炭酸水を飲み込むのは、炭酸ガスも飲み込むのでゲップが出る。こうした炭酸ののど越しも楽しめるようになったのは、もっと後のようである。
一方、ソーダ水やラムネやサイダーは、砂糖が入っていてフルーツの香り付けがあって、飲みやすい。ソーダ水などは、アイスクリームやフルーツと組み合わせてパフェとなることもある。

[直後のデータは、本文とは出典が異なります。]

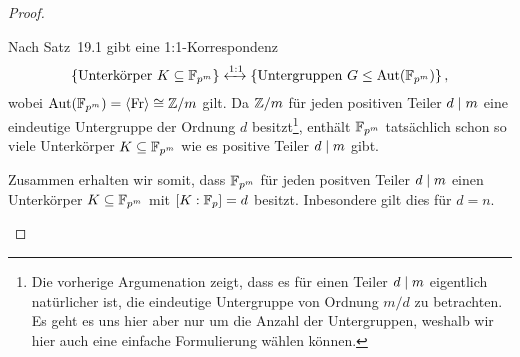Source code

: \begin{proof}
\begin{itemize}[resume]
      Nach Satz~19.1 gibt eine 1:1-Korrespondenz
      \[
                              \{ \text{Unterkörper $K \subseteq \mathbb{F}_{p^m}$}  \}
        \xleftrightarrow{1:1} \{ \text{Untergruppen $G \leq \operatorname{Aut}(\mathbb{F}_{p^m})$} \}  \,,
      \]
      wobei $\operatorname{Aut}(\mathbb{F}_{p^m}) = \langle\operatorname{Fr}\rangle \cong \mathbb{Z}/m$ gilt.
      Da $\mathbb{Z}/m$ für jeden positiven Teiler $d \mathrel{|} m$ eine eindeutige Untergruppe der Ordnung $d$ besitzt\footnote{
      Die vorherige Argumenation zeigt, dass es für einen Teiler $d \mathrel{|} m$ eigentlich natürlicher ist, die eindeutige Untergruppe von Ordnung $m/d$ zu betrachten.
      Es geht es uns hier aber nur um die Anzahl der Untergruppen, weshalb wir hier auch eine einfache Formulierung wählen können.},
      enthält $\mathbb{F}_{p^m}$ tatsächlich schon so viele Unterkörper $K \subseteq \mathbb{F}_{p^m}$ wie es positive Teiler $d \mathrel{|} m$ gibt.
      
      Zusammen erhalten wir somit, dass $\mathbb{F}_{p^m}$ für jeden positven Teiler $d \mathrel{|} m$ einen Unterkörper $K \subseteq \mathbb{F}_{p^m}$ mit $[K : \mathbb{F}_{p}] = d$ besitzt.
      Inbesondere gilt dies für $d = n$.
  \qedhere
  \end{itemize}

\end{proof}

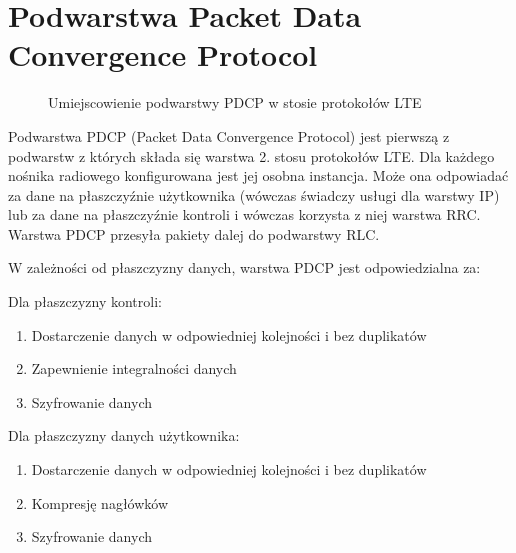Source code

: \chapter{Podwarstwa Packet Data Convergence Protocol}
\label{cha:pdcp}

\begin{figure}[ht]
	\centerline{}
	\caption{Umiejscowienie podwarstwy PDCP w stosie protokołów LTE}
	\label{fig:pdcpseq}
\end{figure}

Podwarstwa PDCP (Packet Data Convergence Protocol) jest pierwszą z podwarstw z których składa się warstwa 2. stosu protokołów LTE. Dla każdego nośnika radiowego konfigurowana jest jej osobna instancja. Może ona odpowiadać za dane na płaszczyźnie użytkownika (wówczas świadczy usługi dla warstwy IP) lub za dane na płaszczyźnie kontroli i wówczas korzysta z niej warstwa RRC. Warstwa PDCP przesyła pakiety dalej do podwarstwy RLC.

W zależności od płaszczyzny danych, warstwa PDCP jest odpowiedzialna za:

Dla płaszczyzny kontroli:
\begin{enumerate}
	\item Dostarczenie danych w odpowiedniej kolejności i bez duplikatów
	\item Zapewnienie integralności danych
	\item Szyfrowanie danych
\end{enumerate}

Dla płaszczyzny danych użytkownika:
\begin{enumerate}
	\item Dostarczenie danych w odpowiedniej kolejności i bez duplikatów
	\item Kompresję nagłówków
	\item Szyfrowanie danych
\end{enumerate}

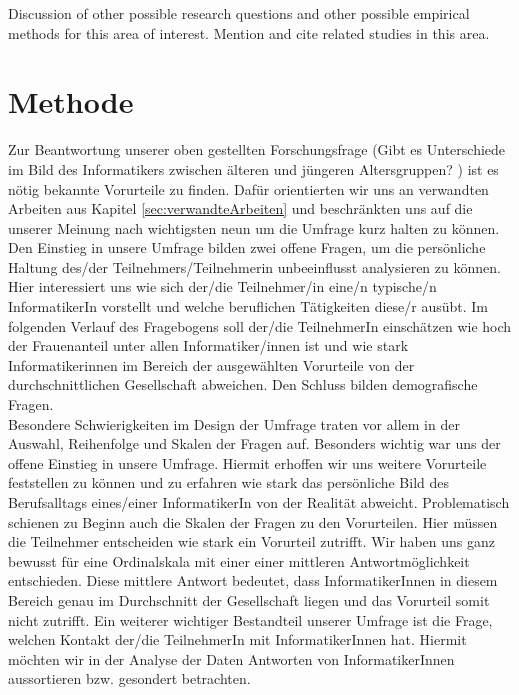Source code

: \documentclass[de]{agse-empir-report}\usepackage[]{graphicx}\usepackage[]{color}
\begin{document}
Discussion of other possible research questions and other possible
empirical methods for this area of interest.
Mention and cite related studies in this area.



\section[jk]{Methode}\label{sec:methode}

Zur Beantwortung unserer oben gestellten Forschungsfrage (\glqq Gibt es Unterschiede im Bild des Informatikers zwischen älteren und jüngeren Altersgruppen? \grqq) ist es nötig bekannte Vorurteile zu finden. Dafür orientierten wir uns an verwandten Arbeiten aus Kapitel \ref{sec:verwandteArbeiten}  und beschränkten uns auf die unserer Meinung nach wichtigsten neun um die Umfrage kurz halten zu können. Den Einstieg in unsere Umfrage bilden zwei offene Fragen, um die persönliche Haltung des/der Teilnehmers/Teilnehmerin unbeeinflusst analysieren zu können. Hier interessiert uns wie sich der/die Teilnehmer/in eine/n typische/n InformatikerIn vorstellt und welche beruflichen Tätigkeiten diese/r ausübt. Im folgenden Verlauf des Fragebogens soll der/die TeilnehmerIn einschätzen wie hoch der Frauenanteil unter allen Informatiker/innen ist und wie stark Informatikerinnen im Bereich der ausgewählten Vorurteile von der durchschnittlichen Gesellschaft abweichen. Den Schluss bilden demografische Fragen. \\
Besondere Schwierigkeiten im Design der Umfrage traten vor allem in der Auswahl, Reihenfolge und Skalen der Fragen auf. Besonders wichtig war uns der offene Einstieg in unsere Umfrage. Hiermit erhoffen wir uns weitere Vorurteile feststellen zu können und zu erfahren wie stark das persönliche Bild des Berufsalltags eines/einer InformatikerIn von der Realität abweicht. Problematisch schienen zu Beginn auch die Skalen der Fragen zu den Vorurteilen. Hier müssen die Teilnehmer entscheiden wie stark ein Vorurteil zutrifft. Wir haben uns ganz bewusst für eine Ordinalskala mit einer einer mittleren Antwortmöglichkeit entschieden. Diese mittlere Antwort bedeutet, dass InformatikerInnen in diesem Bereich genau im Durchschnitt der Gesellschaft liegen und das Vorurteil somit nicht zutrifft. Ein weiterer wichtiger Bestandteil unserer Umfrage ist die Frage, welchen Kontakt der/die TeilnehmerIn mit InformatikerInnen hat. Hiermit möchten wir in der Analyse der Daten Antworten von InformatikerInnen aussortieren bzw. gesondert betrachten. \\
\end{document}
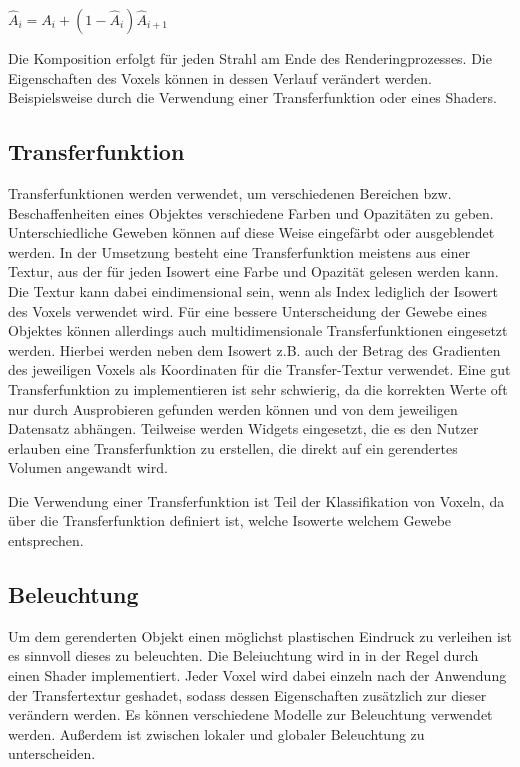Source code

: $\hat{A}_{i}=A_{i}+(1-\hat{A}_{i})\hat{A}_{i+1}$

Die Komposition erfolgt für jeden Strahl am Ende des Renderingprozesses. Die Eigenschaften des Voxels können in dessen Verlauf verändert werden. Beispielsweise durch die Verwendung einer Transferfunktion oder eines Shaders.

\subsection{Transferfunktion}

Transferfunktionen werden verwendet, um verschiedenen Bereichen bzw. Beschaffenheiten eines Objektes verschiedene Farben und Opazitäten zu geben. Unterschiedliche Geweben können auf diese Weise eingefärbt oder ausgeblendet werden. In der Umsetzung besteht eine Transferfunktion meistens aus einer Textur, aus der für jeden Isowert eine Farbe und Opazität gelesen werden kann. Die Textur kann dabei eindimensional sein, wenn als Index lediglich der Isowert des Voxels verwendet wird. Für eine bessere Unterscheidung der Gewebe eines Objektes können allerdings auch multidimensionale Transferfunktionen eingesetzt werden. Hierbei werden neben dem Isowert z.B. auch der Betrag des Gradienten des jeweiligen Voxels als Koordinaten für die Transfer-Textur verwendet. Eine gut Transferfunktion zu implementieren ist sehr schwierig, da die korrekten Werte oft nur durch Ausprobieren gefunden werden können und von dem jeweiligen Datensatz abhängen. Teilweise werden Widgets eingesetzt, die es den Nutzer erlauben eine Transferfunktion zu erstellen, die direkt auf ein gerendertes Volumen angewandt wird.

Die Verwendung einer Transferfunktion ist Teil der Klassifikation von Voxeln, da über die Transferfunktion definiert ist, welche Isowerte welchem Gewebe entsprechen.

\subsection{Beleuchtung}
\label{beleuchtung}

Um dem gerenderten Objekt einen möglichst plastischen Eindruck zu verleihen ist es sinnvoll dieses zu beleuchten. Die Beleiuchtung wird in in der Regel durch einen Shader implementiert. Jeder Voxel wird dabei einzeln nach der Anwendung der Transfertextur geshadet, sodass dessen Eigenschaften zusätzlich zur dieser verändern werden. Es können verschiedene Modelle zur Beleuchtung verwendet werden. Außerdem ist zwischen lokaler und globaler Beleuchtung zu unterscheiden.

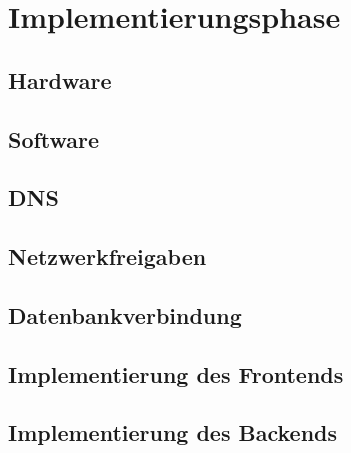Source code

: \section{Implementierungsphase}

	\subsection{Hardware}
	\subsection{Software}
	\subsection{DNS}
	\subsection{Netzwerkfreigaben}
	\subsection{Datenbankverbindung}
	\subsection{Implementierung des Frontends}
	\subsection{Implementierung des Backends}
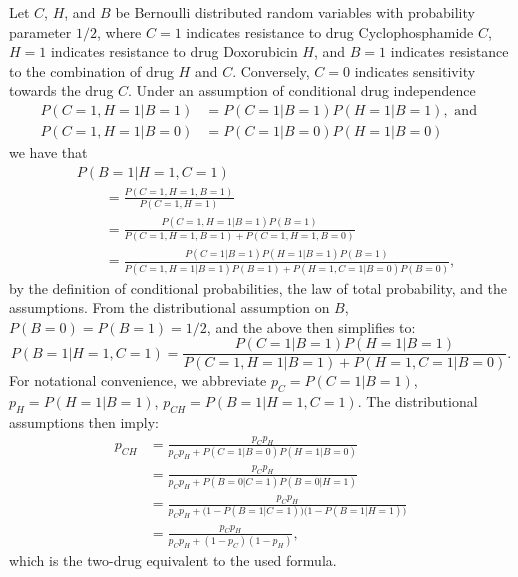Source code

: Let $C$, $H$, and $B$ be Bernoulli distributed random variables with probability parameter $1/2$, where
$C = 1$ indicates resistance to drug Cyclophosphamide $C$,
$H = 1$ indicates resistance to drug Doxorubicin $H$, and
$B = 1$ indicates resistance to the combination of drug $H$ and $C$.
Conversely, $C = 0$ indicates sensitivity towards the drug $C$.
Under an assumption of conditional drug independence
\begin{align*}
  P(C=1, H=1| B=1) &= P(C=1 | B=1) P(H=1 | B=1), \text{ and } \\
  P(C=1, H=1| B=0) &= P(C=1 | B=0) P(H=1 | B=0)
\end{align*}
we have that
\begin{align*}
  &P(B=1 | H=1, C=1)
  \\&\qquad
   = \frac{P(C=1, H=1, B=1)}
          {P(C=1, H=1)}
  \\&\qquad
   = \frac{P(C=1, H=1 | B=1) P(B=1)}
          {P(C=1, H=1, B=1) + P(C=1, H=1, B=0)}
  \\&\qquad
   = \frac{P(C=1 | B=1) P(H=1 | B=1) P(B=1)}
          {P(C=1, H=1 | B=1) P(B=1) + P(H=1, C=1| B=0) P(B=0)},
\end{align*}
by the definition of conditional probabilities, the law of total probability, and the assumptions.
From the distributional assumption on $B$, $P(B=0) = P(B=1) = 1/2$, and the above then simplifies to:
\begin{equation*}
  P(B=1 | H=1, C=1)
   = \frac{P(C=1 | B=1) P(H=1 | B=1)}
          {P(C=1, H=1 | B=1) + P(H=1, C=1 | B=0)}.
\end{equation*}
For notational convenience, we abbreviate
$p_C = P(C=1 | B=1)$,
$p_H = P(H=1 | B=1)$,
$p_{CH} = P(B=1 | H=1, C=1)$.
The distributional assumptions then imply:
\begin{align*}
  p_{CH}
  &= \frac{p_C p_H}
          {p_C p_H + P(C=1 | B=0) P(H=1 | B=0)}
  \\
  &= \frac{p_C p_H}
          {p_C p_H + P(B=0 | C=1) P(B=0 | H=1)}
  \\
  &= \frac{p_C p_H}
          {p_C p_H + \bigl(1 - P(B=1 | C=1)\bigr)\bigl(1 - P(B=1 | H=1)\bigr)}
  \\
  &= \frac{p_C p_H}
          {p_C p_H + (1 - p_C)(1 - p_H)},
\end{align*}
which is the two-drug equivalent to the used formula.

% 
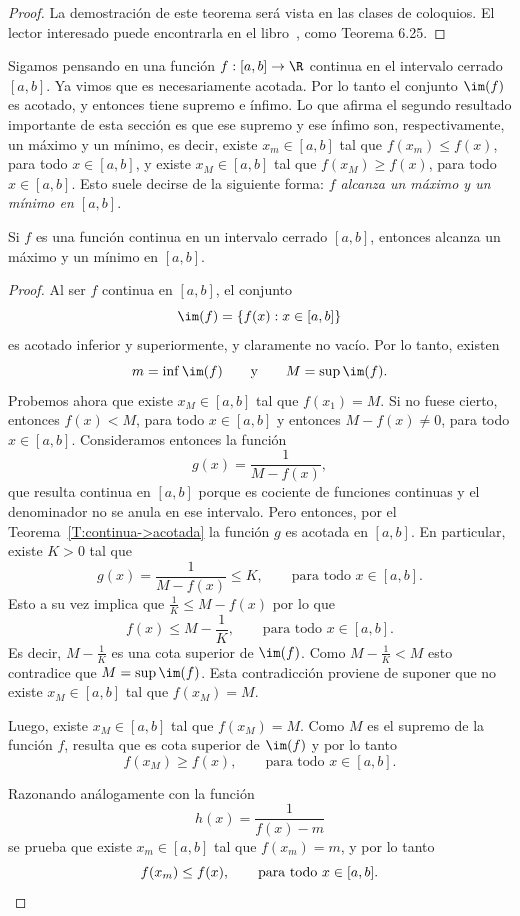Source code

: \begin{proof}
    La demostración de este teorema será vista en las clases de coloquios. El lector interesado puede encontrarla en el libro~\cite{Noriega}, como Teorema 6.25.
\end{proof}

Sigamos pensando en una función $f:[a,b]\to\R$ continua en el intervalo cerrado $[a,b]$. Ya vimos que es necesariamente acotada. Por lo tanto el conjunto $\im(f)$ es acotado, y entonces tiene supremo e ínfimo.
Lo que afirma el segundo resultado importante de esta sección es que ese supremo y ese ínfimo son, respectivamente, un máximo y un mínimo, es decir, existe $x_m\in[a,b]$ tal que $f(x_m)\le f(x)$, para todo $x\in[a,b]$, y existe $x_M\in[a,b]$ tal que $f(x_M)\ge f(x)$, para todo $x\in[a,b]$. Esto suele decirse de la siguiente forma: \emph{$f$ alcanza un máximo y un mínimo en $[a,b]$}.

\begin{theorem}\label{T:continua->maximo y minimo}
    Si $f$ es una función continua en un intervalo cerrado $[a,b]$, entonces alcanza un máximo y un mínimo en $[a,b]$.
\end{theorem}

\begin{proof}
    Al ser $f$ continua en $[a,b]$, el conjunto
    \[
    \im(f)=\{f(x) : x\in[a,b]\}
    \]
    es acotado inferior y superiormente, y claramente no vacío.
    Por lo tanto, existen
    \[
    m=\inf \im(f)
    \qquad\text{y}\qquad
    M=\sup \im(f).
    \]
    Probemos ahora que existe $x_M\in[a,b]$ tal que $f(x_1)=M$.
    Si no fuese cierto, entonces $f(x)<M$, para todo $x\in[a,b]$ y entonces $M-f(x)\neq 0$, para todo $x\in[a,b]$.
    Consideramos entonces la función
    \[
    g(x)=\frac{1}{M-f(x)},
    \]
    que resulta continua en $[a,b]$ porque es cociente de funciones continuas y el denominador no se anula en ese intervalo.
    Pero entonces, por el Teorema~\ref{T:continua->acotada} la función $g$ es acotada en $[a,b]$. En particular, existe $K>0$ tal que 
    \[
    g(x)=\frac{1}{M-f(x)}\le K,
    \qquad\text{para todo $x\in[a,b]$}.
    \]
    Esto a su vez implica que $\frac1K \le M -f(x)$ por lo que
    \[
    f(x)\le M-\frac1K,
    \qquad\text{para todo $x\in[a,b]$}.
    \]
    Es decir, $M-\frac1K$ es una cota superior de $\im(f)$.
    Como $M-\frac1K<M$ esto contradice que $M=\sup\im(f)$.
    Esta contradicción proviene de suponer que no existe $x_M\in[a,b]$ tal que $f(x_M)=M$.
    
    Luego, existe $x_M\in[a,b]$ tal que $f(x_M)=M$.
    Como $M$ es el supremo de la función $f$, resulta que es cota superior de $\im(f)$ y por lo tanto
    \[
    f(x_M)\ge f(x), 
    \qquad\text{para todo $x\in[a,b]$}.
    \]

    Razonando análogamente con la función
    \[
    h(x) = \frac1{f(x)-m}
    \]
    se prueba que existe $x_m\in [a,b]$ tal que $f(x_m)=m$, y por lo tanto
    \[
    f(x_m)\le f(x), 
    \qquad\text{para todo $x\in[a,b]$}.
    \qedhere
    \]
\end{proof}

こうした炭酸系の飲み物は、爆発的に若者たちから広がったものと思っている。
令和3年の現代、新しい飲み物に何があるだろうと考えたとき、ソーダ水とコーラのバリエーションばかりである。戦後に日本に入ってから70年近く、この間に、全く異なるドリンクは生み出されていなかったのだろうか。それとも、新製品を作っても作っても、ソーダ水とコーラに弾かれてしまうのであろうか。
ソーダ水は、大正時代に季語としてつかわれるようになっているが、コーラは季語にはなっていないが、そのうち夏の季語になる気配もしている。
今でも、ソーダ水とサイダーの区別は、味では区別ができなくて、瓶の表示でしかわからない。ラムネは瓶の中にガラス玉が入っているので見ればわかる。味の区別で言えば、コーラはコーラの実から採れたエキスを使用したことが始まりなので、味からも、別種のごとく独特と言えようか。
今宵は、「ソーダ水」と「サイダー」の作品を見てみよう。
■ソーダ水
1・ソーダ水話のこりのあるやうな 下田実花 『現代俳句歳時記』角川春樹編
(ソーダすい はなしのこりの あるような) しもだ・じっか
句意は、友と一緒にソーダ水を飲みながら話し込んでいた。ずいぶん長くお喋りをしていたように思うが、ソーダ水もまだ少し残っているし、もっと話し足りないことがあるような気がしていますよ、ということだろうか。実花さんは、それを「話のこり」という表現にした。ソーダ水の残りと話のこり、二つとももう少しのこっているのだ。
2・一生の楽しきころのソーダ水 富安風生 『新歳時記』平井照敏編
(いっしょうの たのしきころの ソーダすい) とみやす・ふうせい
「一生の楽しきころ」と「ソーダ水」が響き合っている。思い起こせば、楽しきころは、必ずしも全てが上手く行ったということではなく、たとえ上手く行かない時があったとしても、必ず再びチャレンジする不屈さを持った人生の中の時代のことを指しているのだと思う。まだ若く、ソーダ水もよく飲んでは前を向いて行く若き時代であるとも言えようか。
■サイダー
3・サイダー売一日海に背をむけて 波止影男 『現代俳句歳時記』角川春樹編
(さいだーうり いちにちうみに せをむけて) はし・かげお
浜辺でサイダー売りをしている人は、「冷たいサイダーはいかがですか!」と声をかけているが、砂浜で海に向かって寝転んでいるのは遊びにきた人である。サイダー売りはひたすら海に背を向けて、お客の方を向いて声をかけている。
波止影男(はし・かげお)は、新興俳句弾圧事件に巻き込まれた。これは、1940年から1943年の間に行なわれた、治安維持法に基づく、新興俳句の俳句誌・俳人に対する一連の言論弾圧事件のことであり「京大俳句事件」ともいう。井上白文、平畑静塔、波止影男もその1人であった。
炭酸系の飲み物はコーラを逃すわけにはいかないが、季題になってはいないので、例句がないためである。